It’s a fitting pair for Brauns’s response to Ryan Adams’s “Sylvia Plath,” from Gold, for which she only uses a finger-picked acoustic guitar. I often get frustrated with singer/songwriters because they only give me a voice and a guitar, and so often that’s not halfway enough, but Brauns doesn’t need anything else, that’s clear. Her “Sylvia Plath” is a gleaming diamond of a song. Adams is desperate for a gal who’d “slip me a pill/Then she’d get pretty loaded on gin”; “I’ll take you to France,” Brauns purrs, “We’ll get fucked up on gin/And we’ll dance, and we’ll dance.”
How you’d turn down that promise, I’m not sure.
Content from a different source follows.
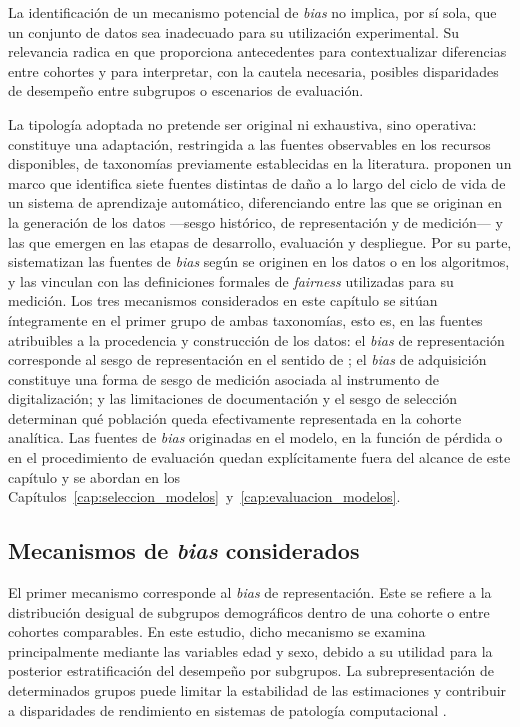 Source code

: La identificación de un mecanismo potencial de \textit{bias} no implica, por sí sola, que un conjunto de datos sea inadecuado para su utilización experimental. Su relevancia radica en que proporciona antecedentes para contextualizar diferencias entre cohortes y para interpretar, con la cautela necesaria, posibles disparidades de desempeño entre subgrupos o escenarios de evaluación.

La tipología adoptada no pretende ser original ni exhaustiva, sino operativa: constituye una adaptación, restringida a las fuentes observables en los recursos disponibles, de taxonomías previamente establecidas en la literatura. \textcite{suresh2021framework} proponen un marco que identifica siete fuentes distintas de daño a lo largo del ciclo de vida de un sistema de aprendizaje automático, diferenciando entre las que se originan en la generación de los datos —sesgo histórico, de representación y de medición— y las que emergen en las etapas de desarrollo, evaluación y despliegue. Por su parte, \textcite{mehrabi2021survey} sistematizan las fuentes de \textit{bias} según se originen en los datos o en los algoritmos, y las vinculan con las definiciones formales de \textit{fairness} utilizadas para su medición. Los tres mecanismos considerados en este capítulo se sitúan íntegramente en el primer grupo de ambas taxonomías, esto es, en las fuentes atribuibles a la procedencia y construcción de los datos: el \textit{bias} de representación corresponde al sesgo de representación en el sentido de \textcite{suresh2021framework}; el \textit{bias} de adquisición constituye una forma de sesgo de medición asociada al instrumento de digitalización; y las limitaciones de documentación y el sesgo de selección determinan qué población queda efectivamente representada en la cohorte analítica. Las fuentes de \textit{bias} originadas en el modelo, en la función de pérdida o en el procedimiento de evaluación quedan explícitamente fuera del alcance de este capítulo y se abordan en los Capítulos~\ref{cap:seleccion_modelos}~y~\ref{cap:evaluacion_modelos}.

\subsection{Mecanismos de \textit{bias} considerados}

El primer mecanismo corresponde al \textit{bias} de representación. Este se refiere a la distribución desigual de subgrupos demográficos dentro de una cohorte o entre cohortes comparables. En este estudio, dicho mecanismo se examina principalmente mediante las variables edad y sexo, debido a su utilidad para la posterior estratificación del desempeño por subgrupos. La subrepresentación de determinados grupos puede limitar la estabilidad de las estimaciones y contribuir a disparidades de rendimiento en sistemas de patología computacional \parencite{vaidya2024demographic}.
When Brauns features a full band, the results are nearly as good, but for a couple of cello- and violin-heavy tracks late in the album that feel like filler. Her disc-opener, “Outside,” brings off a soubrette quaver wonderfully, breathtakingly melancholy. At on point, she’s “waiting for the power lines to fall,” and with that last syllable she perfectly apes the British accent Peter Gabriel retains on his So record, along with the doubled and affected vocals. For the dark shuffle that is the abortion narrative of “Roisin Dubh,” the many-layered vocals on the eponymous chorus are evil sirens.
Brauns, like Katrina Abramo earlier this year, leads with her vocals and follows with superior songwriting and guest performances. Where Abramo leans toward the indie rock, however, Brauns is more earthy, imbued with the greenery of Celtic influences and the warmth of acoustic instruments.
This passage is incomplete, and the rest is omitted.